\( \newcommand{\mathbbm}[1]{\boldsymbol{\mathbf{#1}}} \)

4.3 ETS and SES

Taking a step back, in this section we discuss one of the basic ETS models, the local level model, and the Exponential Smoothing method related to it.

4.3.1 ETS(A,N,N)

There have been several tries to develop statistical models underlying SES, and we know now that the model has underlying ARIMA(0,1,1) (Muth, 1960), local level MSOE (Multiple Source of Error, Muth, 1960) and SSOE (Single Source of Error, Snyder, 1985) models. According to Hyndman et al. (2002), the ETS(A,N,N) model also underlies the SES method. To see the connection and to get to it from SES, we need to recall two things: how in general, the actual value relates to the forecast error and the fitted value, and the error correction form of SES from Subsection 3.4.3: \[\begin{equation} \begin{aligned} & y_t = \hat{y}_{t} + e_t \\ & \hat{y}_{t+1} = \hat{y}_{t} + \hat{\alpha} e_{t} \end{aligned} . \tag{4.1} \end{equation}\] In order to get to the SSOE state space model for SES, we need to substitute \(\hat{y}_t=\hat{l}_{t-1}\), implying that the fitted value is equal to the level of the series: \[\begin{equation} \begin{aligned} & y_t = \hat{l}_{t-1} + e_t \\ & \hat{l}_{t} = \hat{l}_{t-1} + \hat{\alpha} e_{t} \end{aligned} . \tag{4.2} \end{equation}\] If we now substitute the sample estimates of level, smoothing parameter, and forecast error by their population values, we will get the ETS(A,N,N), which was discussed in Section 4.2: \[\begin{equation} \begin{aligned} & y_{t} = l_{t-1} + \epsilon_t \\ & l_t = l_{t-1} + \alpha \epsilon_t \end{aligned} , \tag{4.3} \end{equation}\] where, as we know from Section 3.1, \(l_t\) is the level of the data, \(\epsilon_t\) is the error term, and \(\alpha\) is the smoothing parameter. Note that we use \(\alpha\) without the “hat” symbol, which implies that there is a “true” value of the parameter (which could be obtained if we had all the data in the world or just knew it for some reason). The main benefit of having the model (4.3) instead of just the method (3.21) is in having a flexible framework, which allows adding other components, selecting the most appropriate ones (Section 15.1), consistently estimating parameters (Chapter 11), producing prediction intervals (Section 18.3), etc. In a way, this model is the basis of ADAM.

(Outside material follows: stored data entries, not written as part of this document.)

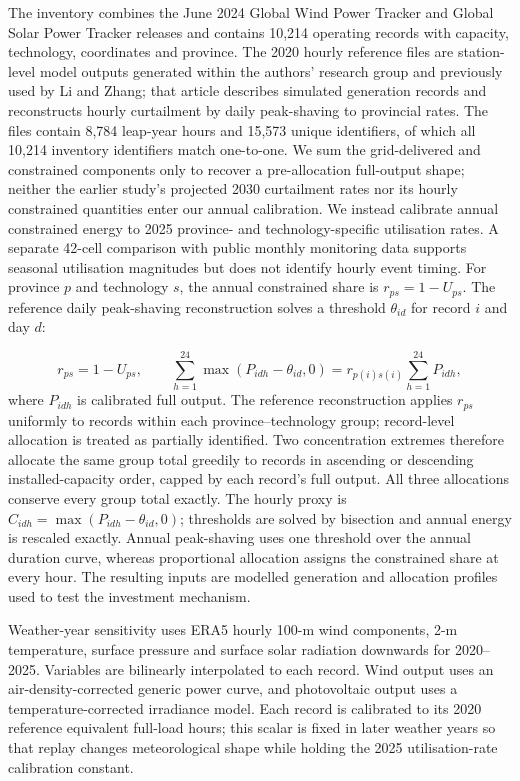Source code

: \documentclass[lineno,pdflatex,sn-nature]{sn-jnl}
\begin{document}
The inventory combines the June 2024 Global Wind Power Tracker and Global Solar Power Tracker releases and contains 10,214 operating records with capacity, technology, coordinates and province\cite{gem2024}. The 2020 hourly reference files are station-level model outputs generated within the authors' research group and previously used by Li and Zhang\cite{li2026}; that article describes simulated generation records and reconstructs hourly curtailment by daily peak-shaving to provincial rates. The files contain 8,784 leap-year hours and 15,573 unique identifiers, of which all 10,214 inventory identifiers match one-to-one. We sum the grid-delivered and constrained components only to recover a pre-allocation full-output shape; neither the earlier study's projected 2030 curtailment rates nor its hourly constrained quantities enter our annual calibration. We instead calibrate annual constrained energy to 2025 province- and technology-specific utilisation rates\cite{renewable2025}. A separate 42-cell comparison with public monthly monitoring data supports seasonal utilisation magnitudes but does not identify hourly event timing\cite{renewablemonthly}. For province $p$ and technology $s$, the annual constrained share is $r_{ps}=1-U_{ps}$. The reference daily peak-shaving reconstruction solves a threshold $\theta_{id}$ for record $i$ and day $d$:

\begin{equation}
r_{ps}=1-U_{ps}, \qquad
\sum_{h=1}^{24}\max\!\left(P_{idh}-\theta_{id},0\right)
=r_{p(i)s(i)}\sum_{h=1}^{24}P_{idh},
\label{eq:curtailment}
\end{equation}
where $P_{idh}$ is calibrated full output. The reference reconstruction applies $r_{ps}$ uniformly to records within each province--technology group; record-level allocation is treated as partially identified. Two concentration extremes therefore allocate the same group total greedily to records in ascending or descending installed-capacity order, capped by each record's full output. All three allocations conserve every group total exactly. The hourly proxy is $C_{idh}=\max(P_{idh}-\theta_{id},0)$; thresholds are solved by bisection and annual energy is rescaled exactly. Annual peak-shaving uses one threshold over the annual duration curve, whereas proportional allocation assigns the constrained share at every hour. The resulting inputs are modelled generation and allocation profiles used to test the investment mechanism.

Weather-year sensitivity uses ERA5 hourly 100-m wind components, 2-m temperature, surface pressure and surface solar radiation downwards for 2020--2025\cite{hersbach2020,era5data}. Variables are bilinearly interpolated to each record. Wind output uses an air-density-corrected generic power curve, and photovoltaic output uses a temperature-corrected irradiance model. Each record is calibrated to its 2020 reference equivalent full-load hours; this scalar is fixed in later weather years so that replay changes meteorological shape while holding the 2025 utilisation-rate calibration constant.
\end{document}
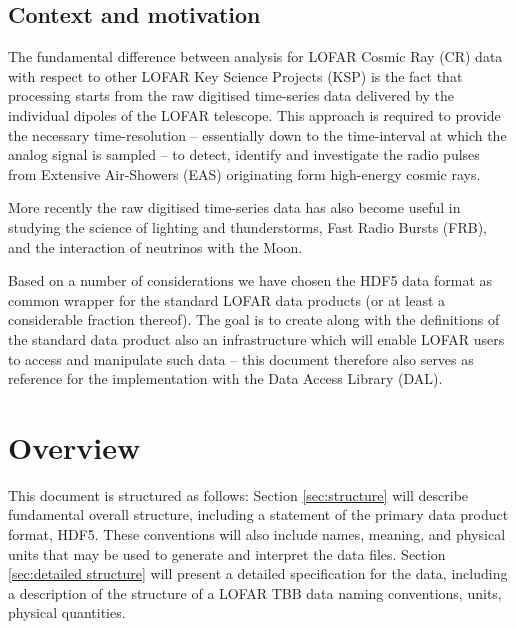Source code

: \documentclass[a4paper,10pt,bibtotoc]{scrartcl}
\begin{document}
\subsection{Context and motivation}
\label{sec:context and motivation}

The fundamental difference between analysis for LOFAR Cosmic Ray (CR)
data with respect to other LOFAR Key Science Projects (KSP) is the
fact that processing starts from the raw digitised time-series data
delivered by the individual dipoles of the LOFAR telescope. This
approach is required to provide the necessary time-resolution --
essentially down to the time-interval at which the analog signal is
sampled -- to detect, identify and investigate the radio pulses from
Extensive Air-Showers (EAS) originating form high-energy cosmic rays.

More recently the raw digitised time-series data has also become useful 
in studying the science of lighting and thunderstorms, Fast Radio Bursts (FRB),
and the interaction of neutrinos with the Moon.

Based on a number of considerations we have chosen the HDF5 data
format as common wrapper for the standard LOFAR data products (or at
least a considerable fraction thereof). The goal is to create along
with the definitions of the standard data product also an
infrastructure which will enable LOFAR users to access and manipulate
such data -- this document therefore also serves as reference for the
implementation with the Data Access Library (DAL).




\section{Overview}
\label{sec:overview}

This document is structured as follows: %
Section \ref{sec:structure} will describe fundamental overall
structure, including a statement of the primary data product format,
HDF5. These conventions will also include names, meaning, and physical
units that may be used to generate and interpret the data files. %
Section \ref{sec:detailed structure} will present a detailed
specification for the data, including a description of the structure
of a LOFAR TBB data naming conventions, units, physical quantities. %
\end{document}
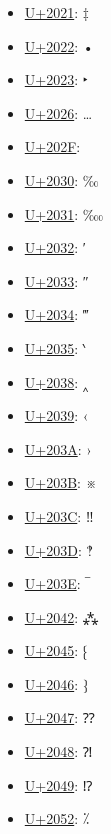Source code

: \begin{itemize}
	\item \href{https://www.compart.com/en/unicode/U+2021}{U+2021}: ‡
	\item \href{https://www.compart.com/en/unicode/U+2022}{U+2022}: •
	\item \href{https://www.compart.com/en/unicode/U+2023}{U+2023}: ‣
	\item \href{https://www.compart.com/en/unicode/U+2026}{U+2026}: …
	\item \href{https://www.compart.com/en/unicode/U+202F}{U+202F}:  
	\item \href{https://www.compart.com/en/unicode/U+2030}{U+2030}: ‰
	\item \href{https://www.compart.com/en/unicode/U+2031}{U+2031}: ‱
	\item \href{https://www.compart.com/en/unicode/U+2032}{U+2032}: ′
	\item \href{https://www.compart.com/en/unicode/U+2033}{U+2033}: ″
	\item \href{https://www.compart.com/en/unicode/U+2034}{U+2034}: ‴
	\item \href{https://www.compart.com/en/unicode/U+2035}{U+2035}: ‵
	\item \href{https://www.compart.com/en/unicode/U+2038}{U+2038}: ‸
	\item \href{https://www.compart.com/en/unicode/U+2039}{U+2039}: ‹
	\item \href{https://www.compart.com/en/unicode/U+203A}{U+203A}: ›
	\item \href{https://www.compart.com/en/unicode/U+203B}{U+203B}: ※
	\item \href{https://www.compart.com/en/unicode/U+203C}{U+203C}: ‼
	\item \href{https://www.compart.com/en/unicode/U+203D}{U+203D}: ‽
	\item \href{https://www.compart.com/en/unicode/U+203E}{U+203E}: ‾
	\item \href{https://www.compart.com/en/unicode/U+2042}{U+2042}: ⁂
	\item \href{https://www.compart.com/en/unicode/U+2045}{U+2045}: ⁅
	\item \href{https://www.compart.com/en/unicode/U+2046}{U+2046}: ⁆
	\item \href{https://www.compart.com/en/unicode/U+2047}{U+2047}: ⁇
	\item \href{https://www.compart.com/en/unicode/U+2048}{U+2048}: ⁈
	\item \href{https://www.compart.com/en/unicode/U+2049}{U+2049}: ⁉
	\item \href{https://www.compart.com/en/unicode/U+2052}{U+2052}: ⁒

\end{itemize}
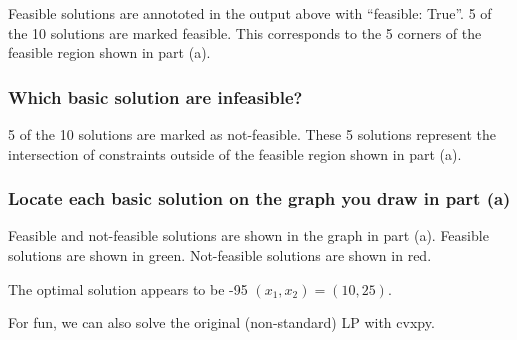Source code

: \documentclass[11pt]{article}
\begin{document}
Feasible solutions are annototed in the output above with ``feasible:
True''. 5 of the 10 solutions are marked feasible. This corresponds to
the 5 corners of the feasible region shown in part (a).

\hypertarget{which-basic-solution-are-infeasible}{%
\subsubsection{Which basic solution are
infeasible?}\label{which-basic-solution-are-infeasible}}

5 of the 10 solutions are marked as not-feasible. These 5 solutions
represent the intersection of constraints outside of the feasible region
shown in part (a).

\hypertarget{locate-each-basic-solution-on-the-graph-you-draw-in-part-a}{%
\subsubsection{Locate each basic solution on the graph you draw in part
(a)}\label{locate-each-basic-solution-on-the-graph-you-draw-in-part-a}}

Feasible and not-feasible solutions are shown in the graph in part (a).
Feasible solutions are shown in green. Not-feasible solutions are shown
in red.

The optimal solution appears to be -95 \((x_1, x_2) = (10,25)\).

For fun, we can also solve the original (non-standard) LP with cvxpy.
\end{document}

In order to see the data that corresponds to the ETS(A,N,N) we can use the sim.es() function from the smooth package. Here are several examples with different smoothing parameters values:

# list with generated data
y <- vector("list",6)
# Parameters for DGP
initial <- 1000
meanValue <- 0
sdValue <- 20
alphas <- c(0.1,0.3,0.5,0.75,1,1.5)
# Go through all alphas and generate respective data
for(i in 1:length(alphas)){
  y[[i]] <- sim.es("ANN", 120, 1, 12, persistence=alphas[i],
                   initial=initial, mean=meanValue, sd=sdValue)

The generated data can be plotted the following way:

par(mfrow=c(3,2), mar=c(2,2,2,1))
for(i in 1:6){
  plot(y[[i]], main=paste0("alpha=",y[[i]]$persistence),
Local level data corresponding to the ETS(A,N,N) model with different smoothing parameters.

Figure 4.3: Local level data corresponding to the ETS(A,N,N) model with different smoothing parameters.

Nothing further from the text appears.